This is a powerful argument. I'm all for having indigenous guys make their own agendas, give them freedom, support them without controlling them. But how can one tell if they are actually doing something, or if they are just living high off of strings-free dole. Quite some years back an Ethiopian we know was royally supported by a church in California. He lived high, did little or no work, manufactured a lot of fiction of his grand successes which the church back home bought into. He even had visitors from this church who affirmed what he was doing. The local missionaries knew better, but no one took the initiative to blow the whistle on him. The Lord took him off the scene with a malignancy. 

On the other hand, a local saint, now over 90 years old, until recently made a habit of travelling by public transport all over the south, near the Kenya border, encouraging real evangelists living out in the bush in hostile territory, doing a real work of God. He's too frail now to travel, but if I could find someone else like him, I'd be inclined to engineer support for these guys, both the ones in the bush and the old saints with oversight. They have a track record, a proven heart to do what it takes to win people for the Kingdom. They just need to be able to keep body and soul together to accomplish what's in their hearts.


----------



## Pergamum (Feb 23, 2014)

If Western missionaries are working closely with indigenous believers, then a local missionary's labors will be better known. 

I often wonder how many indigenous pastors wonder these same questions about us Western-supported missionaries. So many of us seem so little inclined to work hard and so many of us spend so lavishly to maintain a lifestyle far above theirs, and yet we are often quick to judge locals much more critically for the occasional indulgence they spend on themselves. 

Today, I met with an evangelist and was surprised to see that he had a new hand phone with a camera and I mentally judged him (how did he get that when he said he was broke 2 months ago and asked me to help him fly out to the city when he was sick). I found out later it was a gift from a family member in his sending church. Meanwhile, I am on PB chatting using a satellite that cost several thousand dollars.


----------



## Edward (Feb 23, 2014)

Leslie said:


> yet some of them feel no obligation to put in time and effort doing what they are paid to do. Others are suffering with insufficient funds, in difficult locations, doing exemplary ministry.

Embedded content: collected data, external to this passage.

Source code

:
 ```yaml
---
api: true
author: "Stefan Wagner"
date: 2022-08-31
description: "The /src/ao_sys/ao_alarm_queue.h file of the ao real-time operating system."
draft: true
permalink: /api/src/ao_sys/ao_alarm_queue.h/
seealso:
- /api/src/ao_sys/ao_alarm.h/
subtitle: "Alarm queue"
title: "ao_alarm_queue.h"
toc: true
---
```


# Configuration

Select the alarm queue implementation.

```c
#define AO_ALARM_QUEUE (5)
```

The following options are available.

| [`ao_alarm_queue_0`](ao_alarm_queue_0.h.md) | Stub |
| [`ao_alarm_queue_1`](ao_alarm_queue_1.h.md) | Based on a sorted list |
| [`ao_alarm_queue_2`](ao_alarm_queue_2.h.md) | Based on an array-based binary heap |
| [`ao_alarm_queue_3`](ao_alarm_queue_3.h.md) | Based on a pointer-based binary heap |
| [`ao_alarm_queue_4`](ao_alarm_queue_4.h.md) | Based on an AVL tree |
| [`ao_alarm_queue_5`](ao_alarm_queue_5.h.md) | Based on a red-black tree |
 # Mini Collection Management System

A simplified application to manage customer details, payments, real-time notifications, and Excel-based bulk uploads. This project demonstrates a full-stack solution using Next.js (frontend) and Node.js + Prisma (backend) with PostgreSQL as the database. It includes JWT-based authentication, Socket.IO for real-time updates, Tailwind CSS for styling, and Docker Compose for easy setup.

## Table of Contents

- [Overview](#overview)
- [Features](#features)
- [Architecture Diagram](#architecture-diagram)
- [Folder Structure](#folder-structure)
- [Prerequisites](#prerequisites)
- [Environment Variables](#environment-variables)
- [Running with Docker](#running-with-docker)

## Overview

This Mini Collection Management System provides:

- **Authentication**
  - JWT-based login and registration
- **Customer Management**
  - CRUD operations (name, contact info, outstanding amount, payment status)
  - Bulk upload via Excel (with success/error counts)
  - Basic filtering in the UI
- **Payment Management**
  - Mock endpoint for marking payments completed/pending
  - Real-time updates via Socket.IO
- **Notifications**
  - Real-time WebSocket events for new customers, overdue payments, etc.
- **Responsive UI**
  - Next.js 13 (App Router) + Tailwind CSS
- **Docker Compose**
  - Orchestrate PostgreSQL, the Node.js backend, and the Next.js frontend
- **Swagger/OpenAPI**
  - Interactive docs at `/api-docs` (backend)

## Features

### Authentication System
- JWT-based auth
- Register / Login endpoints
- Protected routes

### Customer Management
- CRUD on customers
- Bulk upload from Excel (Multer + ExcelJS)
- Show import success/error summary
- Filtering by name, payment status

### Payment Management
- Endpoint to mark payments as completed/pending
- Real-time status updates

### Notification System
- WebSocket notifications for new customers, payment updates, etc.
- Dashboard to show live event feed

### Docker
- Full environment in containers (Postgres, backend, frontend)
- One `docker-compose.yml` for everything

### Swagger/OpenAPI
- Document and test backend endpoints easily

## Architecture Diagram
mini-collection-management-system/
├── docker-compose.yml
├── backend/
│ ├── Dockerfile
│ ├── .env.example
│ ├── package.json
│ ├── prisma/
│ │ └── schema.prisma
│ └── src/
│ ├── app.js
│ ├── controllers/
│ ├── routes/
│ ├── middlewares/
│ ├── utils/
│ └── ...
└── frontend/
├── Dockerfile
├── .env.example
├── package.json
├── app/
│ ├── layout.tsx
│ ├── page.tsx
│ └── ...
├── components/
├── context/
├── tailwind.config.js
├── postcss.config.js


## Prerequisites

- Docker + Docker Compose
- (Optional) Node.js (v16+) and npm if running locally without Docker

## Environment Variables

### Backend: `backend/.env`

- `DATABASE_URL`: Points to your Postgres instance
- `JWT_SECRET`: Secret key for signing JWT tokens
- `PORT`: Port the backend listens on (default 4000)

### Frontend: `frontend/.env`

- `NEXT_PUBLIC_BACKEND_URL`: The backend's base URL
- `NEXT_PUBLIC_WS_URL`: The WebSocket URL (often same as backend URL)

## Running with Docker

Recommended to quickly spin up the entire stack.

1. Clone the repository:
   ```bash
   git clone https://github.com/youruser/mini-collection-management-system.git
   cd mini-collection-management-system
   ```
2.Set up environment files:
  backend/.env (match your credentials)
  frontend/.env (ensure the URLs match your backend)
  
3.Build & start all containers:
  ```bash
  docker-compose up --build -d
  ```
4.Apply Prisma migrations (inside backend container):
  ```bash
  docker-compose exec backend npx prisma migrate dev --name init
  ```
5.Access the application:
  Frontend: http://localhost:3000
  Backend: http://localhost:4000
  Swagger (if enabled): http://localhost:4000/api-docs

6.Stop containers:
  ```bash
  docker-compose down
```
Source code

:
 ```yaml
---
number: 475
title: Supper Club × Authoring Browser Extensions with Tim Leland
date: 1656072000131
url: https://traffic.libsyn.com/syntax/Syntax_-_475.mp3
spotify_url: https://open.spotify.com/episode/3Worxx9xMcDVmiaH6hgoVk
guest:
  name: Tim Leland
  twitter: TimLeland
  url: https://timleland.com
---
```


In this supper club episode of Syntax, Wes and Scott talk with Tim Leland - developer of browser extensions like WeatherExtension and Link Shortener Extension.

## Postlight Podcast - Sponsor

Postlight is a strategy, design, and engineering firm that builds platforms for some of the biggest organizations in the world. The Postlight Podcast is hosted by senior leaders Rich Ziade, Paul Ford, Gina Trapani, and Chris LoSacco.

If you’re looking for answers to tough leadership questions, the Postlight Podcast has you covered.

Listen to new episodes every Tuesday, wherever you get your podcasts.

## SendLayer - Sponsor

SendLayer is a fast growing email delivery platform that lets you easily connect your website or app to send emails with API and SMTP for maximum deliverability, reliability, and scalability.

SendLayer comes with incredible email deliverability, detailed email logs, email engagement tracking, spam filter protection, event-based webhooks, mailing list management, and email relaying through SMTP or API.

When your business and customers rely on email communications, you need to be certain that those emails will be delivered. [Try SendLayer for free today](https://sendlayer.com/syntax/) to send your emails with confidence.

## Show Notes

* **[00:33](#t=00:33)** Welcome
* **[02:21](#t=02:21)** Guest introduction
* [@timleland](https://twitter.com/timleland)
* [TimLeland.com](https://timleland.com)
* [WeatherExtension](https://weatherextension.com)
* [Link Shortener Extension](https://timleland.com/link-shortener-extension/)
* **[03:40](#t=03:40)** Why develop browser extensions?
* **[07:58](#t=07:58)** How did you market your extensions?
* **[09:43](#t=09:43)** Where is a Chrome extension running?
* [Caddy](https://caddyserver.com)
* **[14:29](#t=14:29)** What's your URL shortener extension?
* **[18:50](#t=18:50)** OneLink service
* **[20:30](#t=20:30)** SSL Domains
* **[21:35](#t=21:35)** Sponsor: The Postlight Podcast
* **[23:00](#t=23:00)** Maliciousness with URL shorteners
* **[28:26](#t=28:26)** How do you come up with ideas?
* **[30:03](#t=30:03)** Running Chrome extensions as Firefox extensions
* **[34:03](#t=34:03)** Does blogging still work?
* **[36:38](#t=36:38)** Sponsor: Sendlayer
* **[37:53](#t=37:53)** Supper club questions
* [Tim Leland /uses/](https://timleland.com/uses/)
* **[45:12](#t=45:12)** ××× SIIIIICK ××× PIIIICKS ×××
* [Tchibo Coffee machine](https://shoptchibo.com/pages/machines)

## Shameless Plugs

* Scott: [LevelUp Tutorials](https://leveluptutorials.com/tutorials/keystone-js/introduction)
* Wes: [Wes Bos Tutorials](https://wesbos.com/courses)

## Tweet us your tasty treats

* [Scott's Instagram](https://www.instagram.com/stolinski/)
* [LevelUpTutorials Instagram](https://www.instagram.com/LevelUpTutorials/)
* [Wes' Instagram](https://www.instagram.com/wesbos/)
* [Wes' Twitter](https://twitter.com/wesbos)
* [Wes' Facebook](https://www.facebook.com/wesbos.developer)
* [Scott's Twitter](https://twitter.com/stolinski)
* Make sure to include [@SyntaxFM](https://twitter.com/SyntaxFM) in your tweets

I expect if you dug deep enough, you could find western missionaries and pastors about which the same could be said. 



Leslie said:


> One of our colleagues has "oversight" of a local evangelist to the M's, but he has not been in-country for the past year


 Sort of proves my point above, doesn't it?



Leslie said:


> the "evangelist" is merely pastoring a church in a solidly Christian neighborhood, still pulling his pay



Which might actually be a better long term model than him going to some remote village. 

By the way, as I've suggested before - if one wants to be a missionary to the M's, there are plenty of opportunities in Cologne, or London, or the nicer suburbs of Dallas.


----------



## Leslie (Feb 23, 2014)

I really like your approach, Pergie, finding someone who is already doing M evangelism and asking what he would do with some additional support. This gives me an idea for approaching my situation, finding someone like this godly 90 year old, asking him what use he could make of X amount of birr (Ethiopian currency) a month. 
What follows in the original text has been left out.